When you play a classical theremin, you don’t control the audio frequencies directly. Our ears can only hear thousands of vibrations per second. That’s fairly slow for electronics, and the size of the coils and parallel plates would have to be enormous. It is much easier to build electronics working at higher frequencies. So, theremin designers make use of a mathematical trick. It turns out to be easy to find the differences between frequencies. So by comparing two “tank circuits”, one you are modifying with your hand, and one without your intervention. The frequency difference is sent to the theremin speaker.
Working off the difference is a common trick. Your AM radio (if you still have one) has a tuner, but you are not tuning the tank circuit.

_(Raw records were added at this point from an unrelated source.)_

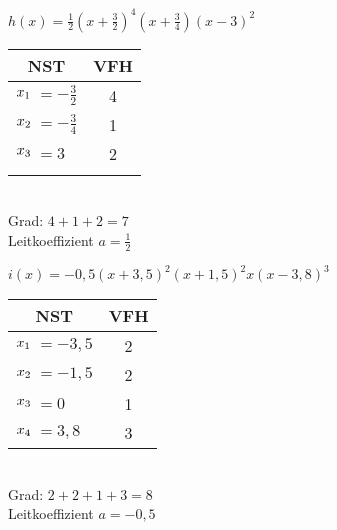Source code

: \begin{minipage}{0.47\textwidth}\raggedright
	\(h(x)=\frac{1}{2}\left(x+\frac{3}{2}\right)^4\left(x+\frac{3}{4}\right)\left(x-3\right)^2\)\\ \vspace{0.3cm}
	{\color{loes}\begin{minipage}{0.8\linewidth}
			\begin{tabular}{rlc}
				\multicolumn{2}{c}{NST}&VFH\\
				\midrule
				\(x_1\hspace{-0.3cm}\)&\(=-\frac{3}{2}\)&4\\
				\(x_2\hspace{-0.3cm}\)&\(=-\frac{3}{4}\)&1\\
				\(x_3\hspace{-0.3cm}\)&\(=3\)&2\\
				\phantom{\(x_3\)}&\phantom{\(=2\)}&\phantom{1}
			\end{tabular}
		\end{minipage}\\
		Grad: \(4+1+2=7\)\\
		Leitkoeffizient \(a=\frac{1}{2}\)\\}
\end{minipage}
\begin{minipage}{0.47\textwidth}\raggedright
	\(i(x)=-0,5\left(x+3,5\right)^2\left(x+1,5\right)^2x\left(x-3,8\right)^3\)\\ \vspace{0.3cm}
	{\color{loes}\begin{minipage}{0.8\linewidth}
			\begin{tabular}{rlc}
				\multicolumn{2}{c}{NST}&VFH\\
				\midrule
				\(x_1\hspace{-0.3cm}\)&\(=-3,5\)&2\\
				\(x_2\hspace{-0.3cm}\)&\(=-1,5\)&2\\
				\(x_3\hspace{-0.3cm}\)&\(=0\)&1\\
				\(x_4\hspace{-0.3cm}\)&\(=3,8\)&3
			\end{tabular}
		\end{minipage}\\
		Grad: \(2+2+1+3=8\)\\
		Leitkoeffizient \(a=-0,5\)\\}
\end{minipage}\\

Rather, you are tuning another circuit, close to the frequency you want to receive. Your radio uses the difference to find the signal. Scrabble players take note; this fancy trick is called superheterodyning.
The key here is the changing signals. When physicists want to talk about the changes of values, rather than the values themselves, they need to work with differences, also called “differentials”. The equations describing them are called “differential equations”. Differential equations are key to understanding the flow of currents in the tank circuit of a theremin. And the solving of differential equations was of course the main point of tonight’s story.
Unlike many other types of equations, there is no definite method to solve a differential equation. Often physicists are led to try a few tricks, look them up in dusty old tomes, or ultimately to guess. In modern times, we can enter the equation into a computer and hope it can find the answer. Leonard had the brilliant idea this week to skip that step, and have the iPhone app recognize the handwritten equation and solve it directly.
Common differential equations have names. The solution to the tank circuit is a “sine” function. The “spherical Hankel function” mentioned tonight comes up when solving vibrations of spheres. The laws of population growth give a differential equation solved by “exponential functions” which is, unfortunately for us, the fastest growing of all the elementary functions.
I’m no iPhone designer, and the white boards were a salient part of the story this week. Luckily we found a friend-of-a-friend of mine, Robert McNally who designs iPhone apps for a major online dating company. Everything you see in this weeks show is 100% real, quality, iPhone development @%^#!. Click on his name above, and you will learn a little of the inside story of the dueling app software.
Anyway, nobody liked my other iPhone app idea. I want to make a Geiger counter with an iPhone. I think it could work. Just look for single bit errors in the iPhone memory due to ionizing radiation. The error rate is proportional to the radiation.
So now they are out there. Two good ideas for iPhone apps. Elves, the shoemaker is waiting.